Requirement:
The records should be repeated word for word, pictures excluded.

Data for analysis:
......

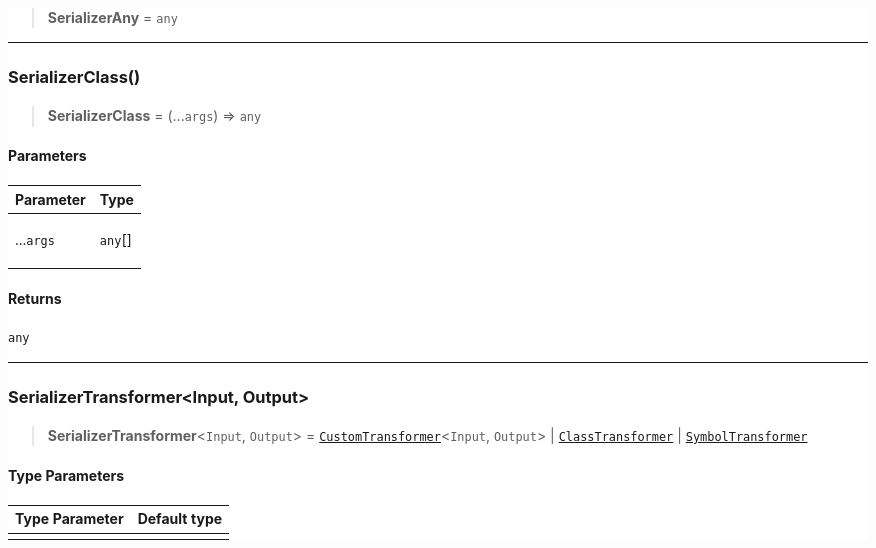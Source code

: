 > **SerializerAny** = `any`

---

### SerializerClass()

> **SerializerClass** = (...`args`) => `any`

#### Parameters

<table>
<thead>
<tr>
<th>Parameter</th>
<th>Type</th>
</tr>
</thead>
<tbody>
<tr>
<td>

...`args`

</td>
<td>

`any`[]

</td>
</tr>
</tbody>
</table>

#### Returns

`any`

---

### SerializerTransformer\<Input, Output\>

> **SerializerTransformer**\<`Input`, `Output`\> = [`CustomTransformer`](#customtransformer)\<`Input`, `Output`\> \| [`ClassTransformer`](#classtransformer) \| [`SymbolTransformer`](#symboltransformer)

#### Type Parameters

<table>
<thead>
<tr>
<th>Type Parameter</th>
<th>Default type</th>
</tr>
</thead>
<tbody>
<tr>
<td>

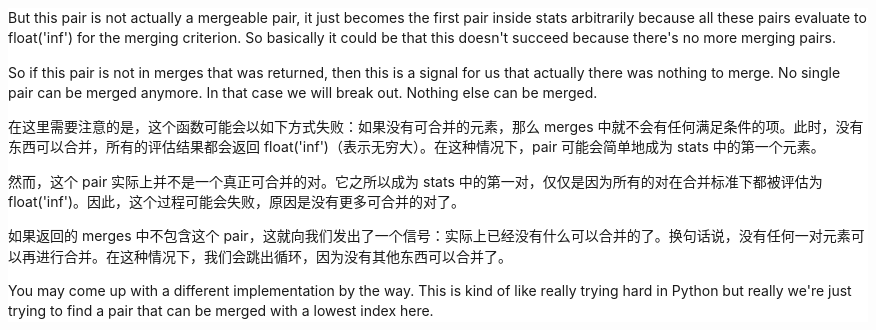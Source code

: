 But this pair is not actually a mergeable pair, it just becomes the first pair inside stats arbitrarily because all these pairs evaluate to float('inf') for the merging criterion. So basically it could be that this doesn't succeed because there's no more merging pairs.

So if this pair is not in merges that was returned, then this is a signal for us that actually there was nothing to merge. No single pair can be merged anymore. In that case we will break out. Nothing else can be merged. 

在这里需要注意的是，这个函数可能会以如下方式失败：如果没有可合并的元素，那么 merges 中就不会有任何满足条件的项。此时，没有东西可以合并，所有的评估结果都会返回 float('inf')（表示无穷大）。在这种情况下，pair 可能会简单地成为 stats 中的第一个元素。

然而，这个 pair 实际上并不是一个真正可合并的对。它之所以成为 stats 中的第一对，仅仅是因为所有的对在合并标准下都被评估为 float('inf')。因此，这个过程可能会失败，原因是没有更多可合并的对了。

如果返回的 merges 中不包含这个 pair，这就向我们发出了一个信号：实际上已经没有什么可以合并的了。换句话说，没有任何一对元素可以再进行合并。在这种情况下，我们会跳出循环，因为没有其他东西可以合并了。

You may come up with a different implementation by the way. This is kind of like really trying hard in Python but really we're just trying to find a pair that can be merged with a lowest index here.

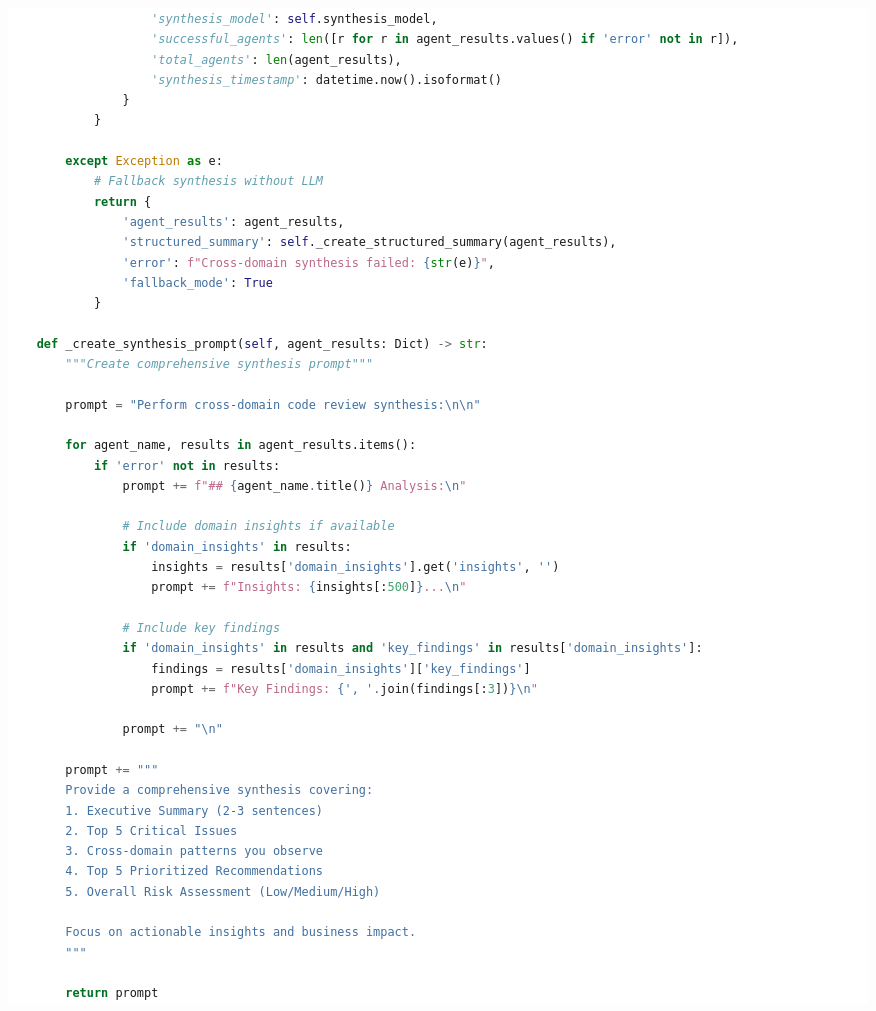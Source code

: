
 ```python
                    'synthesis_model': self.synthesis_model,
                    'successful_agents': len([r for r in agent_results.values() if 'error' not in r]),
                    'total_agents': len(agent_results),
                    'synthesis_timestamp': datetime.now().isoformat()
                }
            }
            
        except Exception as e:
            # Fallback synthesis without LLM
            return {
                'agent_results': agent_results,
                'structured_summary': self._create_structured_summary(agent_results),
                'error': f"Cross-domain synthesis failed: {str(e)}",
                'fallback_mode': True
            }
    
    def _create_synthesis_prompt(self, agent_results: Dict) -> str:
        """Create comprehensive synthesis prompt"""
        
        prompt = "Perform cross-domain code review synthesis:\n\n"
        
        for agent_name, results in agent_results.items():
            if 'error' not in results:
                prompt += f"## {agent_name.title()} Analysis:\n"
                
                # Include domain insights if available
                if 'domain_insights' in results:
                    insights = results['domain_insights'].get('insights', '')
                    prompt += f"Insights: {insights[:500]}...\n"
                
                # Include key findings
                if 'domain_insights' in results and 'key_findings' in results['domain_insights']:
                    findings = results['domain_insights']['key_findings']
                    prompt += f"Key Findings: {', '.join(findings[:3])}\n"
                
                prompt += "\n"
        
        prompt += """
        Provide a comprehensive synthesis covering:
        1. Executive Summary (2-3 sentences)
        2. Top 5 Critical Issues
        3. Cross-domain patterns you observe
        4. Top 5 Prioritized Recommendations
        5. Overall Risk Assessment (Low/Medium/High)
        
        Focus on actionable insights and business impact.
        """
        
        return prompt
```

......

Output for this exercise:
Source code

: > **SerializerAny** = `any`

---

### SerializerClass()

> **SerializerClass** = (...`args`) => `any`

#### Parameters

<table>
<thead>
<tr>
<th>Parameter</th>
<th>Type</th>
</tr>
</thead>
<tbody>
<tr>
<td>

...`args`

</td>
<td>

`any`[]

</td>
</tr>
</tbody>
</table>

#### Returns

`any`

---

### SerializerTransformer\<Input, Output\>

> **SerializerTransformer**\<`Input`, `Output`\> = [`CustomTransformer`](#customtransformer)\<`Input`, `Output`\> \| [`ClassTransformer`](#classtransformer) \| [`SymbolTransformer`](#symboltransformer)

#### Type Parameters

<table>
<thead>
<tr>
<th>Type Parameter</th>
<th>Default type</th>
</tr>
</thead>
<tbody>
<tr>
<td>

Source code

: But this pair is not actually a mergeable pair, it just becomes the first pair inside stats arbitrarily because all these pairs evaluate to float('inf') for the merging criterion. So basically it could be that this doesn't succeed because there's no more merging pairs.

So if this pair is not in merges that was returned, then this is a signal for us that actually there was nothing to merge. No single pair can be merged anymore. In that case we will break out. Nothing else can be merged. 

在这里需要注意的是，这个函数可能会以如下方式失败：如果没有可合并的元素，那么 merges 中就不会有任何满足条件的项。此时，没有东西可以合并，所有的评估结果都会返回 float('inf')（表示无穷大）。在这种情况下，pair 可能会简单地成为 stats 中的第一个元素。

然而，这个 pair 实际上并不是一个真正可合并的对。它之所以成为 stats 中的第一对，仅仅是因为所有的对在合并标准下都被评估为 float('inf')。因此，这个过程可能会失败，原因是没有更多可合并的对了。

如果返回的 merges 中不包含这个 pair，这就向我们发出了一个信号：实际上已经没有什么可以合并的了。换句话说，没有任何一对元素可以再进行合并。在这种情况下，我们会跳出循环，因为没有其他东西可以合并了。

You may come up with a different implementation by the way. This is kind of like really trying hard in Python but really we're just trying to find a pair that can be merged with a lowest index here.

Source code

:
 ```python
                    'synthesis_model': self.synthesis_model,
                    'successful_agents': len([r for r in agent_results.values() if 'error' not in r]),
                    'total_agents': len(agent_results),
                    'synthesis_timestamp': datetime.now().isoformat()
                }
            }
            
        except Exception as e:
            # Fallback synthesis without LLM
            return {
                'agent_results': agent_results,
                'structured_summary': self._create_structured_summary(agent_results),
                'error': f"Cross-domain synthesis failed: {str(e)}",
                'fallback_mode': True
            }
    
    def _create_synthesis_prompt(self, agent_results: Dict) -> str:
        """Create comprehensive synthesis prompt"""
        
        prompt = "Perform cross-domain code review synthesis:\n\n"
        
        for agent_name, results in agent_results.items():
            if 'error' not in results:
                prompt += f"## {agent_name.title()} Analysis:\n"
                
                # Include domain insights if available
                if 'domain_insights' in results:
                    insights = results['domain_insights'].get('insights', '')
                    prompt += f"Insights: {insights[:500]}...\n"
                
                # Include key findings
                if 'domain_insights' in results and 'key_findings' in results['domain_insights']:
                    findings = results['domain_insights']['key_findings']
                    prompt += f"Key Findings: {', '.join(findings[:3])}\n"
                
                prompt += "\n"
        
        prompt += """
        Provide a comprehensive synthesis covering:
        1. Executive Summary (2-3 sentences)
        2. Top 5 Critical Issues
        3. Cross-domain patterns you observe
        4. Top 5 Prioritized Recommendations
        5. Overall Risk Assessment (Low/Medium/High)
        
        Focus on actionable insights and business impact.
        """
        
        return prompt
```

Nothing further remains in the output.